Editorial The right to mine

Most prospectors have always felt that if they acquired title to a mining claim, they had an absolute right to exploit the minerals within its boundaries. I am not sure that is any longer true. We have come a long way from the time prospectors trekked into the Yukon or paddled a canoe following lakes and rivers through the north country of Canada. In those days, discovery and possession were prime concerns.

Today, things are different. Discoveries are not usually made by exposing minerals on surface. Rather, it is usually necessary to study a large area, determine a target and drill several hundred feet at great expense.

If a government makes land available for prospecting and staking, it must ensure that there is security of title and there is clearly an absolute right to mine.

I could cite many examples where this is not the case. We need only to look at the on-again-off-again situation concerning claims situated within parks in British Columbia. If you stake a claim in British Columbia, you may wonder when and where the next park will be created and how it will affect your claim.

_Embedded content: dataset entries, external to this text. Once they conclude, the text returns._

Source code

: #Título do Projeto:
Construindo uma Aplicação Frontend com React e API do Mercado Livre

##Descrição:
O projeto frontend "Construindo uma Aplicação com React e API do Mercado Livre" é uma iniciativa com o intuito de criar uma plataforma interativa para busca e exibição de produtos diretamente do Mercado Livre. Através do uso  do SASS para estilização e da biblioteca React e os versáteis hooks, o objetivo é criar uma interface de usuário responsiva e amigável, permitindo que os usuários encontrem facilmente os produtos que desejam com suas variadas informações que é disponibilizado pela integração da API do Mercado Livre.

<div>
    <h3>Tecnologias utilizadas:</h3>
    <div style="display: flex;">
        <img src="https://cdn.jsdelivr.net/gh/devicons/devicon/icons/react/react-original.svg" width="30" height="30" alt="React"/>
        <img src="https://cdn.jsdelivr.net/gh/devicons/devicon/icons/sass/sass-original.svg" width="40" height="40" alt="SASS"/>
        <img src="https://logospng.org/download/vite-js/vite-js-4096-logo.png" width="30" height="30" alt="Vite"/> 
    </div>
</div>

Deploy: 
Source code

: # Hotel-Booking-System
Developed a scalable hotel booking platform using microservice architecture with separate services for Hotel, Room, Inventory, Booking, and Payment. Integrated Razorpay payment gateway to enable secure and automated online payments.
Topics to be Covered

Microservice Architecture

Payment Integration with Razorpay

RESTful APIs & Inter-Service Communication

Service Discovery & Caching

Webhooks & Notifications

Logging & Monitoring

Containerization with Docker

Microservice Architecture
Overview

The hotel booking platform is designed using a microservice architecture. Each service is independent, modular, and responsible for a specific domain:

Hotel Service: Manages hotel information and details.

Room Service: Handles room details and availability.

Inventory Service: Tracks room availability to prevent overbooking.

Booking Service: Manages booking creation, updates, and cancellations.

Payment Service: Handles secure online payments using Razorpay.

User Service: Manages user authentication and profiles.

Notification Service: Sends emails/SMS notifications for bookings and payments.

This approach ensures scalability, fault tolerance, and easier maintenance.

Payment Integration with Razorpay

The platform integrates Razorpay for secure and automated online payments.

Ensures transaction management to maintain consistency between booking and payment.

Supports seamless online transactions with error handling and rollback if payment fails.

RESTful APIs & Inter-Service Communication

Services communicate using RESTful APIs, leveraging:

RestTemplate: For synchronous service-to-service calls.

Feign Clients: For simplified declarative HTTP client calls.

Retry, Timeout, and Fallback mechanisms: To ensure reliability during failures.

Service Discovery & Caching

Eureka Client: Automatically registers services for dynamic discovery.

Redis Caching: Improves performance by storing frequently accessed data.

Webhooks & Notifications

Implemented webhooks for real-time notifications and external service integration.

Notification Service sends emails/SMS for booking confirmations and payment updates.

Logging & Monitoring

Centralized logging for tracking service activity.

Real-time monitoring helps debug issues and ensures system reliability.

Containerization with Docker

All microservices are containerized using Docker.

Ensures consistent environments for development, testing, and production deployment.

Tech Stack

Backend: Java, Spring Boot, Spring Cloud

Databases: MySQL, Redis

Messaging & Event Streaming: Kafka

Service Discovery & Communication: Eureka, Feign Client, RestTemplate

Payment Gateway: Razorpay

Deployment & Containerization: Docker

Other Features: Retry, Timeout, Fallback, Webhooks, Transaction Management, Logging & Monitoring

Similarly in Ontario where parks and land claims exclude vast areas from exploration thereby preventing claim holders from exploring their existing claims. Recently created buffer zones around parks in Ontario capture even larger areas subjecting that ground to the same conditions as applies to parks. If you hold claims in those areas, what are your chances of extracting any minerals when found?

Unfortunately, parks and wilderness areas appear to be chosen with little regard for the mineral potential, lending one to believe that mineral rights are a low priority.

And then there is pressure from various interest groups who, it seems, are bent on preventing any kind of mining operations. Many of those people appear to think the north country is their own private playground and no one else, including the local residents, should be allowed to do anything.